- [Assigned task] When the line containing "skal I frygte." is reached, begin reproducing lines exactly and continue through the last line of the records below.

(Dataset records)
########################################
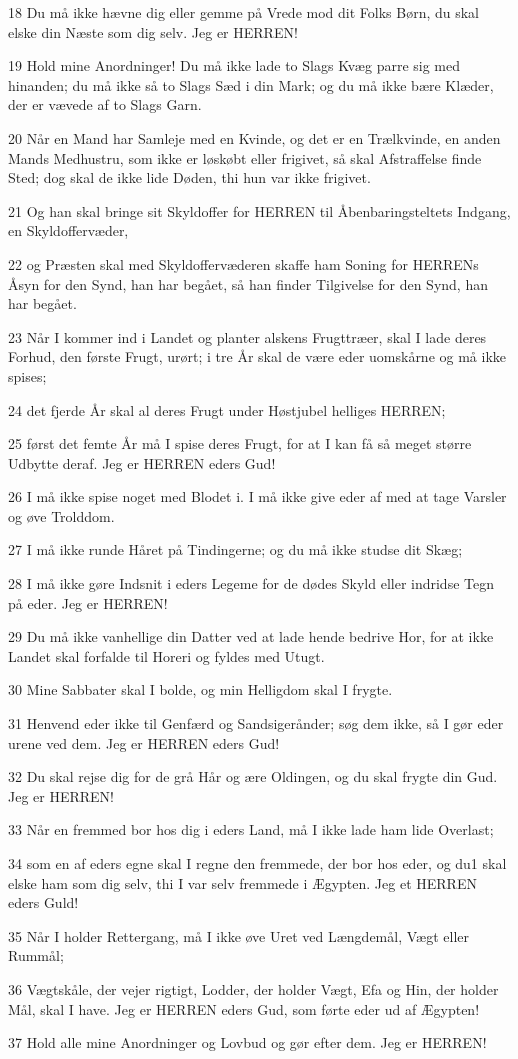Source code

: \par 18 Du må ikke hævne dig eller gemme på Vrede mod dit Folks Børn, du skal elske din Næste som dig selv. Jeg er HERREN!
\par 19 Hold mine Anordninger! Du må ikke lade to Slags Kvæg parre sig med hinanden; du må ikke så to Slags Sæd i din Mark; og du må ikke bære Klæder, der er vævede af to Slags Garn.
\par 20 Når en Mand har Samleje med en Kvinde, og det er en Trælkvinde, en anden Mands Medhustru, som ikke er løskøbt eller frigivet, så skal Afstraffelse finde Sted; dog skal de ikke lide Døden, thi hun var ikke frigivet.
\par 21 Og han skal bringe sit Skyldoffer for HERREN til Åbenbaringsteltets Indgang, en Skyldoffervæder,
\par 22 og Præsten skal med Skyldoffervæderen skaffe ham Soning for HERRENs Åsyn for den Synd, han har begået, så han finder Tilgivelse for den Synd, han har begået.
\par 23 Når I kommer ind i Landet og planter alskens Frugttræer, skal I lade deres Forhud, den første Frugt, urørt; i tre År skal de være eder uomskårne og må ikke spises;
\par 24 det fjerde År skal al deres Frugt under Høstjubel helliges HERREN;
\par 25 først det femte År må I spise deres Frugt, for at I kan få så meget større Udbytte deraf. Jeg er HERREN eders Gud!
\par 26 I må ikke spise noget med Blodet i. I må ikke give eder af med at tage Varsler og øve Trolddom.
\par 27 I må ikke runde Håret på Tindingerne; og du må ikke studse dit Skæg;
\par 28 I må ikke gøre Indsnit i eders Legeme for de dødes Skyld eller indridse Tegn på eder. Jeg er HERREN!
\par 29 Du må ikke vanhellige din Datter ved at lade hende bedrive Hor, for at ikke Landet skal forfalde til Horeri og fyldes med Utugt.
\par 30 Mine Sabbater skal I bolde, og min Helligdom skal I frygte.
\par 31 Henvend eder ikke til Genfærd og Sandsigerånder; søg dem ikke, så I gør eder urene ved dem. Jeg er HERREN eders Gud!
\par 32 Du skal rejse dig for de grå Hår og ære Oldingen, og du skal frygte din Gud. Jeg er HERREN!
\par 33 Når en fremmed bor hos dig i eders Land, må I ikke lade ham lide Overlast;
\par 34 som en af eders egne skal I regne den fremmede, der bor hos eder, og du1 skal elske ham som dig selv, thi I var selv fremmede i Ægypten. Jeg et HERREN eders Guld!
\par 35 Når I holder Rettergang, må I ikke øve Uret ved Længdemål, Vægt eller Rummål;
\par 36 Vægtskåle, der vejer rigtigt, Lodder, der holder Vægt, Efa og Hin, der holder Mål, skal I have. Jeg er HERREN eders Gud, som førte eder ud af Ægypten!
\par 37 Hold alle mine Anordninger og Lovbud og gør efter dem. Jeg er HERREN!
########################################
- [Solution below]
\par 30 Mine Sabbater skal I bolde, og min Helligdom skal I frygte.
\par 31 Henvend eder ikke til Genfærd og Sandsigerånder; søg dem ikke, så I gør eder urene ved dem. Jeg er HERREN eders Gud!
\par 32 Du skal rejse dig for de grå Hår og ære Oldingen, og du skal frygte din Gud. Jeg er HERREN!
\par 33 Når en fremmed bor hos dig i eders Land, må I ikke lade ham lide Overlast;
\par 34 som en af eders egne skal I regne den fremmede, der bor hos eder, og du1 skal elske ham som dig selv, thi I var selv fremmede i Ægypten. Jeg et HERREN eders Guld!
\par 35 Når I holder Rettergang, må I ikke øve Uret ved Længdemål, Vægt eller Rummål;
\par 36 Vægtskåle, der vejer rigtigt, Lodder, der holder Vægt, Efa og Hin, der holder Mål, skal I have. Jeg er HERREN eders Gud, som førte eder ud af Ægypten!
\par 37 Hold alle mine Anordninger og Lovbud og gør efter dem. Jeg er HERREN!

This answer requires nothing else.